**** The data

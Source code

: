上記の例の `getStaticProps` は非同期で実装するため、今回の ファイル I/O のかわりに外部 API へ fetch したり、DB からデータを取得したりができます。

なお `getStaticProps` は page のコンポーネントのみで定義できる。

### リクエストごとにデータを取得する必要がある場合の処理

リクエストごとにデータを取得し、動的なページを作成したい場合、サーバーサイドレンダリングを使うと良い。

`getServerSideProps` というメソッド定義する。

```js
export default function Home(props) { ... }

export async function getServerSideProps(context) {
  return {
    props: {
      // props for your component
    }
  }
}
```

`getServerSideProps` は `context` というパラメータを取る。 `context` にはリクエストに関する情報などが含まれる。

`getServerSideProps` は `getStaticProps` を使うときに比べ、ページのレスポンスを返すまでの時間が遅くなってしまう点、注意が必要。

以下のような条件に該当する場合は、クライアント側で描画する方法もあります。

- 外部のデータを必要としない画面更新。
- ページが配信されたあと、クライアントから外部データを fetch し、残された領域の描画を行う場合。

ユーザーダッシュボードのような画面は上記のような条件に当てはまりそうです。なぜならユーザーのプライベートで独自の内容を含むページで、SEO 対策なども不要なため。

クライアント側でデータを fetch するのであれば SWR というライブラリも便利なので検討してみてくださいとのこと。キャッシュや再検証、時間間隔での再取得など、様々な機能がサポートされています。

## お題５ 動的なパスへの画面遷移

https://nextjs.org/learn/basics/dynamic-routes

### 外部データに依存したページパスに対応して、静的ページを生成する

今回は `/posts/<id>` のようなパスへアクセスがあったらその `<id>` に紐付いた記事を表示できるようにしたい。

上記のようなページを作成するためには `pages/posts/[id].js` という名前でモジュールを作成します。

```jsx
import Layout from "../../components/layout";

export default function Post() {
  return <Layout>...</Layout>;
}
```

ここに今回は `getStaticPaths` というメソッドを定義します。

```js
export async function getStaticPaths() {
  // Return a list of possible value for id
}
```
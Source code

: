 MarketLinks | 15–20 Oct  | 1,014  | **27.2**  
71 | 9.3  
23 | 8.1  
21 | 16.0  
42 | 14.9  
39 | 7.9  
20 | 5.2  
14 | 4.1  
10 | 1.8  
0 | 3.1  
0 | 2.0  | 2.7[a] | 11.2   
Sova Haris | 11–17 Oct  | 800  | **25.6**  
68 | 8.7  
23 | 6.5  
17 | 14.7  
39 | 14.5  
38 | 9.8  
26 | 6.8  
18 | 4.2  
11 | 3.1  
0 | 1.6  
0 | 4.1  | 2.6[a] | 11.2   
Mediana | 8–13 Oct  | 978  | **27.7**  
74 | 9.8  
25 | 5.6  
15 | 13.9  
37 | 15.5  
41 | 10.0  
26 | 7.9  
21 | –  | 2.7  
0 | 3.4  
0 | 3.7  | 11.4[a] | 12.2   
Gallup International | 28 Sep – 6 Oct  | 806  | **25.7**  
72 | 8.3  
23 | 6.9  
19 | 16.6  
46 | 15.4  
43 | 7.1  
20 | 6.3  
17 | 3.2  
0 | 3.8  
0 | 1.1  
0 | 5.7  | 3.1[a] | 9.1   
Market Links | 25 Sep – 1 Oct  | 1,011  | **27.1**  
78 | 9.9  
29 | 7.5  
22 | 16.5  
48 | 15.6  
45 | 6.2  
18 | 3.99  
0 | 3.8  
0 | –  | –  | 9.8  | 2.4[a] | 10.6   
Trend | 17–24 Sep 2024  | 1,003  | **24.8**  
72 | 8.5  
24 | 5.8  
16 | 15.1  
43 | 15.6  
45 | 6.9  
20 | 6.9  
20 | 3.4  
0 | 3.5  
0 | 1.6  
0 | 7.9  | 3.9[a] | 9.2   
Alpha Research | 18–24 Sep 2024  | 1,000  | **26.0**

********
**** The data

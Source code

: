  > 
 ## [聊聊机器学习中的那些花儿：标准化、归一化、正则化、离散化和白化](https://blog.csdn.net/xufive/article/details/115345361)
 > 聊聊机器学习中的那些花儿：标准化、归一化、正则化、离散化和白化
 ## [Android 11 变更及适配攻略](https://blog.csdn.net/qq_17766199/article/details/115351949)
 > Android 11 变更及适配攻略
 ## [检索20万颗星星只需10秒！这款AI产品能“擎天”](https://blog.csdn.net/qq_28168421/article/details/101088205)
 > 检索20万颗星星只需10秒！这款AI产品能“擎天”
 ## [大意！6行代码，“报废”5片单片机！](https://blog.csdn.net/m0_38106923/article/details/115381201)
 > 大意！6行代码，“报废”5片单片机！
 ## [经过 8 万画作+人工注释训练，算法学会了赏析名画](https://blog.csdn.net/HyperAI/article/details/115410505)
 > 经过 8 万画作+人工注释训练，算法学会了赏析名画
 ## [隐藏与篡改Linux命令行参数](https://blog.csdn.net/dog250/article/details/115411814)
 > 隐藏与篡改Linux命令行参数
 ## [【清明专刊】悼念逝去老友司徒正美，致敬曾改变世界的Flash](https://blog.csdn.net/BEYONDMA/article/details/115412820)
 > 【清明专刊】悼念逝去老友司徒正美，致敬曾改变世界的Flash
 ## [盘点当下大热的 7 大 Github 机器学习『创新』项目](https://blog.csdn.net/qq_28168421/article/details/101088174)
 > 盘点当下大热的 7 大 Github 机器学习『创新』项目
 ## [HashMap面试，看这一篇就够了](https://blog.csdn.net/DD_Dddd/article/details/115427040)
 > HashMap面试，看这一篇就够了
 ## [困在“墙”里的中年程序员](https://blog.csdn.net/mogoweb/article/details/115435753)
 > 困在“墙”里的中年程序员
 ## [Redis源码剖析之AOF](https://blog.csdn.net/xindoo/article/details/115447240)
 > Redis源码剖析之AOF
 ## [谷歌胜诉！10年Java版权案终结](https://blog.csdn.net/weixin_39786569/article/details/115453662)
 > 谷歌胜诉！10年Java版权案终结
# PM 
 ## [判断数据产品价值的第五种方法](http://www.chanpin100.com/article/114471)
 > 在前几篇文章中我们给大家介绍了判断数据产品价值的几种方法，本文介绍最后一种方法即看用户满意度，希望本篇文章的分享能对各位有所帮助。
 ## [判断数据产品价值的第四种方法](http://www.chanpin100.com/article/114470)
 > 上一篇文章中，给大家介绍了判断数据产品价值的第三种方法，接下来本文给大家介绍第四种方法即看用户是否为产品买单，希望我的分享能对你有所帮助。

********

- **Exercise**:
For the material above, reproduce exactly the lines from the line with "MarketLinks | 15–20" to the line with "Alpha Research |", inclusive, and exclude all others.

- **Response below**:
: MarketLinks | 15–20 Oct  | 1,014  | **27.2**  
71 | 9.3  
23 | 8.1  
21 | 16.0  
42 | 14.9  
39 | 7.9  
20 | 5.2  
14 | 4.1  
10 | 1.8  
0 | 3.1  
0 | 2.0  | 2.7[a] | 11.2   
Sova Haris | 11–17 Oct  | 800  | **25.6**  
68 | 8.7  
23 | 6.5  
17 | 14.7  
39 | 14.5  
38 | 9.8  
26 | 6.8  
18 | 4.2  
11 | 3.1  
0 | 1.6  
0 | 4.1  | 2.6[a] | 11.2   
Mediana | 8–13 Oct  | 978  | **27.7**  
74 | 9.8  
25 | 5.6  
15 | 13.9  
37 | 15.5  
41 | 10.0  
26 | 7.9  
21 | –  | 2.7  
0 | 3.4  
0 | 3.7  | 11.4[a] | 12.2   
Gallup International | 28 Sep – 6 Oct  | 806  | **25.7**  
72 | 8.3  
23 | 6.9  
19 | 16.6  
46 | 15.4  
43 | 7.1  
20 | 6.3  
17 | 3.2  
0 | 3.8  
0 | 1.1  
0 | 5.7  | 3.1[a] | 9.1   
Market Links | 25 Sep – 1 Oct  | 1,011  | **27.1**  
78 | 9.9  
29 | 7.5  
22 | 16.5  
48 | 15.6  
45 | 6.2  
18 | 3.99  
0 | 3.8  
0 | –  | –  | 9.8  | 2.4[a] | 10.6   
Trend | 17–24 Sep 2024  | 1,003  | **24.8**  
72 | 8.5  
24 | 5.8  
16 | 15.1  
43 | 15.6  
45 | 6.9  
20 | 6.9  
20 | 3.4  
0 | 3.5  
0 | 1.6  
0 | 7.9  | 3.9[a] | 9.2   
Alpha Research | 18–24 Sep 2024  | 1,000  | **26.0**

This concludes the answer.